A causa dei pesanti interventi dell’ultimo secolo e mezzo, l’alveo della Mura e dei suoi affluenti si è abbassato progressivamente, mentre una serie di anse abbandonate (lanche) si sono prosciugate, e gran parte delle aree umide sono state bonificate per far spazio a fabbriche e campi. Le conseguenze dell’erosione e dell’approfondimento dell’alveo non si osservano facilmente dal satellite, ma sono evidenti nei sopralluoghi sul posto, e hanno risvolti pesanti nell’accessibilità del fiume e nella navigazione. Eppure non tutto è peggiorato con gli anni. "La gente ricorda che nel passato l’acqua era molto inquinata perché c’erano gli scarichi di molte fabbriche a monte, in Austria, mentre ora l’acqua ha un colore cristallino. Ma la biodiversità è diminuita nel tempo a causa di argini e dighe. Per fortuna negli ultimi anni ha preso piede un progetto di parziale rinaturazione di un tratto del fiume e degli affluenti reticolo, che oltre ad avere benefici ecologici ha la funzione di assorbire le piene che rappresentano una minaccia costante nella zona".

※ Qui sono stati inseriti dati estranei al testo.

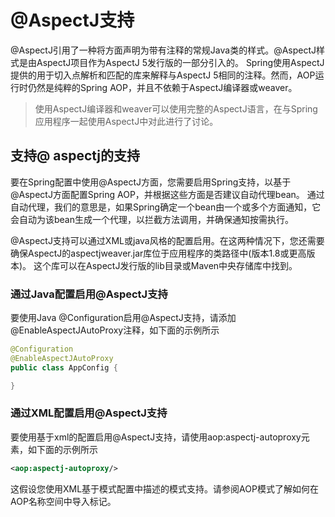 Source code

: # @AspectJ支持
@AspectJ引用了一种将方面声明为带有注释的常规Java类的样式。@AspectJ样式是由AspectJ项目作为AspectJ 5发行版的一部分引入的。
Spring使用AspectJ提供的用于切入点解析和匹配的库来解释与AspectJ 5相同的注释。然而，AOP运行时仍然是纯粹的Spring AOP，并且不依赖于AspectJ编译器或weaver。

> 使用AspectJ编译器和weaver可以使用完整的AspectJ语言，在与Spring应用程序一起使用AspectJ中对此进行了讨论。

## 支持@ aspectj的支持
要在Spring配置中使用@AspectJ方面，您需要启用Spring支持，以基于@AspectJ方面配置Spring AOP，并根据这些方面是否建议自动代理bean。
通过自动代理，我们的意思是，如果Spring确定一个bean由一个或多个方面通知，它会自动为该bean生成一个代理，以拦截方法调用，并确保通知按需执行。

@AspectJ支持可以通过XML或java风格的配置启用。在这两种情况下，您还需要确保AspectJ的aspectjweaver.jar库位于应用程序的类路径中(版本1.8或更高版本)。
这个库可以在AspectJ发行版的lib目录或Maven中央存储库中找到。

### 通过Java配置启用@AspectJ支持
要使用Java @Configuration启用@AspectJ支持，请添加@EnableAspectJAutoProxy注释，如下面的示例所示
```java
@Configuration
@EnableAspectJAutoProxy
public class AppConfig {

}
```
### 通过XML配置启用@AspectJ支持
要使用基于xml的配置启用@AspectJ支持，请使用aop:aspectj-autoproxy元素，如下面的示例所示
```xml
<aop:aspectj-autoproxy/>

```

这假设您使用XML基于模式配置中描述的模式支持。请参阅AOP模式了解如何在AOP名称空间中导入标记。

Dal confronto dei due fiumi sembra emergere una nuova consapevolezza, influenzata sia dalle forti mobilitazioni in difesa dei fiumi dei Balcani, l’unica regione d’Europa dove sono ancora parzialmente intatti, che dalle prospettive di diventare mete di turismo sostenibile in zone relativamente svantaggiate. "Gli sloveni hanno preso molto sul serio l’iniziativa della Riserva Unesco della Biosfera. Le persone che vivono vicino al fiume iniziano a parlare di come è importante la conservazione di questi habitat, perché ne vedono i cambiamenti", spiega Stančič. Una consapevolezza condivisa fino all’altra estremità dei Balcani Occidentali, nell’ultimo fiume libero d’Europa.